### Your objective
Your answer should repeat every line of the records below in which the word "hardware" appears.

┌─ Material for this exercise

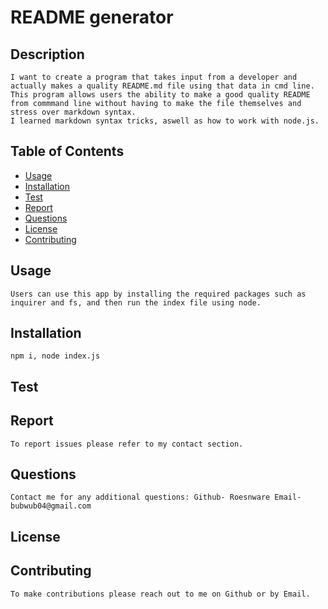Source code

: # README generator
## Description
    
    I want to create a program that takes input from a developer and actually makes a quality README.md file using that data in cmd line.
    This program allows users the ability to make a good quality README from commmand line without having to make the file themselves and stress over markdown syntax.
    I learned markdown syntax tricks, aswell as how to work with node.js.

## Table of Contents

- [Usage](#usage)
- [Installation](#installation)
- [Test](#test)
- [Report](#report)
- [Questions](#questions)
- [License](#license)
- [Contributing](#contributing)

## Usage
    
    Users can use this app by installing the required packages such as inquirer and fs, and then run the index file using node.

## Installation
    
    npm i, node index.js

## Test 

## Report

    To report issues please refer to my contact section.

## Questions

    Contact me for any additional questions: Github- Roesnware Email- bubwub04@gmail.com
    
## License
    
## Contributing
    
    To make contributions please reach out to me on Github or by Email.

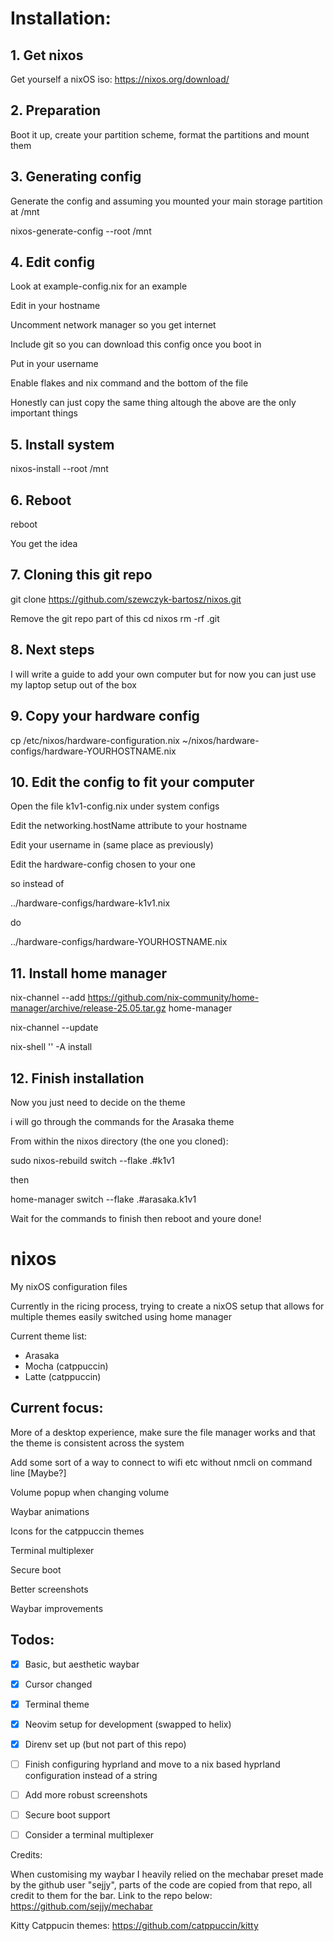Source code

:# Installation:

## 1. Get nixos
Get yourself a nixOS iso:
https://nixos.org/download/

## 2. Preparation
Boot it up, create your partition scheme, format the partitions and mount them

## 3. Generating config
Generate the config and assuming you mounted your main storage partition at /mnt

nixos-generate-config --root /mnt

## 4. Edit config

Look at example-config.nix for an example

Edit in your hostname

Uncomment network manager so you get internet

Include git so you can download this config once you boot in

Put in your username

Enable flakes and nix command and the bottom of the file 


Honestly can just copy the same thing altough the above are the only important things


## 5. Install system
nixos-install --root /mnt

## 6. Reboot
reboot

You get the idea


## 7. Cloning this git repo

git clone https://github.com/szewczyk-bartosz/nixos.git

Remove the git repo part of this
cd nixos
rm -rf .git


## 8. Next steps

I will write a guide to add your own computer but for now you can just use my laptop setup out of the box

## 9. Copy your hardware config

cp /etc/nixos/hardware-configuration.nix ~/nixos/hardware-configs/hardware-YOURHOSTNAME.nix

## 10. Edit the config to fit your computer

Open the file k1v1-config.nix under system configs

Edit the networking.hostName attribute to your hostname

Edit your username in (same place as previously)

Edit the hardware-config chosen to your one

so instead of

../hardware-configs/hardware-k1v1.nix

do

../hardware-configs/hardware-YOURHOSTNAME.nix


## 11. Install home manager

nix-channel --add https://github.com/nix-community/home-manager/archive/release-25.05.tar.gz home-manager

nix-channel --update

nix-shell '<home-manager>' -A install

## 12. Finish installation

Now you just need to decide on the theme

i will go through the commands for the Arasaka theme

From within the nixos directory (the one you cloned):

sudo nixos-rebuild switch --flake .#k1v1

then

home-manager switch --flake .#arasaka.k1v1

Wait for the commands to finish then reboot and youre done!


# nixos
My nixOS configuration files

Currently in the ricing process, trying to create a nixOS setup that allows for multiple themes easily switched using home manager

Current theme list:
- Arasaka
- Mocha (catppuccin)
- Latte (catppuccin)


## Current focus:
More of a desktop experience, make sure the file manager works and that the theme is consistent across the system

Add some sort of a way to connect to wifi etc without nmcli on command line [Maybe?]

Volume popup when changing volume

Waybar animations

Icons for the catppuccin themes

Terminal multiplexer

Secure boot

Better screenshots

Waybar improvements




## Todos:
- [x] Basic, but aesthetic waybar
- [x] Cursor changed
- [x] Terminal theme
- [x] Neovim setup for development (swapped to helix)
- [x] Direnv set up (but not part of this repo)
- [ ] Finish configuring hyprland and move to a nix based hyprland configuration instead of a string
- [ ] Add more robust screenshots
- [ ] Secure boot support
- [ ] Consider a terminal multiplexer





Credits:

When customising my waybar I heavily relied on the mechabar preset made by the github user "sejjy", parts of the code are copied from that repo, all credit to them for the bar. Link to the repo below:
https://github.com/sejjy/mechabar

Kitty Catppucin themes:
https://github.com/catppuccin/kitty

└─
┌─ Material for this exercise

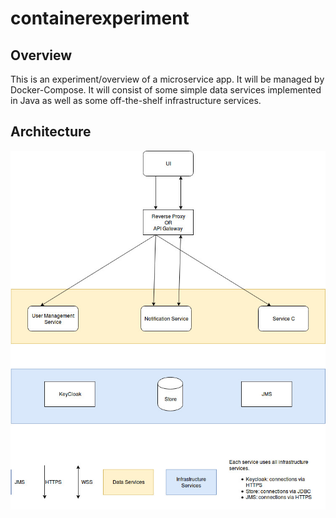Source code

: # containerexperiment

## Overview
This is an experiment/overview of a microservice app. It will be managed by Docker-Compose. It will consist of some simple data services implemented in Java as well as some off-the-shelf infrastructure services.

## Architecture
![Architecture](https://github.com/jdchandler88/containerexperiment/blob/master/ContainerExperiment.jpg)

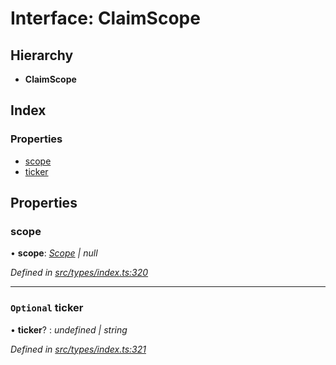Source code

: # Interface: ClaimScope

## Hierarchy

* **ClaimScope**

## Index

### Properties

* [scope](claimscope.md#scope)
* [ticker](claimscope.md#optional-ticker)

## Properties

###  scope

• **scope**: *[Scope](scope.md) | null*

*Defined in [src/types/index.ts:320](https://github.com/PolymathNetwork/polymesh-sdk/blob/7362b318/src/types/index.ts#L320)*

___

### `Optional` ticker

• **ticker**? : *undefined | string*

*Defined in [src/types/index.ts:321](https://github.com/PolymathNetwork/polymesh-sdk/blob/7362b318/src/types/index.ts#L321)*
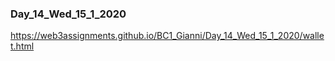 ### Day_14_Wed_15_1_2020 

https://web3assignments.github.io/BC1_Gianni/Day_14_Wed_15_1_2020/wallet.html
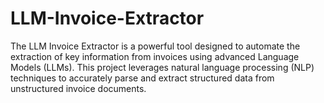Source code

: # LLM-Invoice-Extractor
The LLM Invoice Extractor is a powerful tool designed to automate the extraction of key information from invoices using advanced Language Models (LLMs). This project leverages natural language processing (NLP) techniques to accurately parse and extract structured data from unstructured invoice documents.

└─

### Result
## 9. Copy your hardware config
cp /etc/nixos/hardware-configuration.nix ~/nixos/hardware-configs/hardware-YOURHOSTNAME.nix
Edit the hardware-config chosen to your one
../hardware-configs/hardware-k1v1.nix
../hardware-configs/hardware-YOURHOSTNAME.nix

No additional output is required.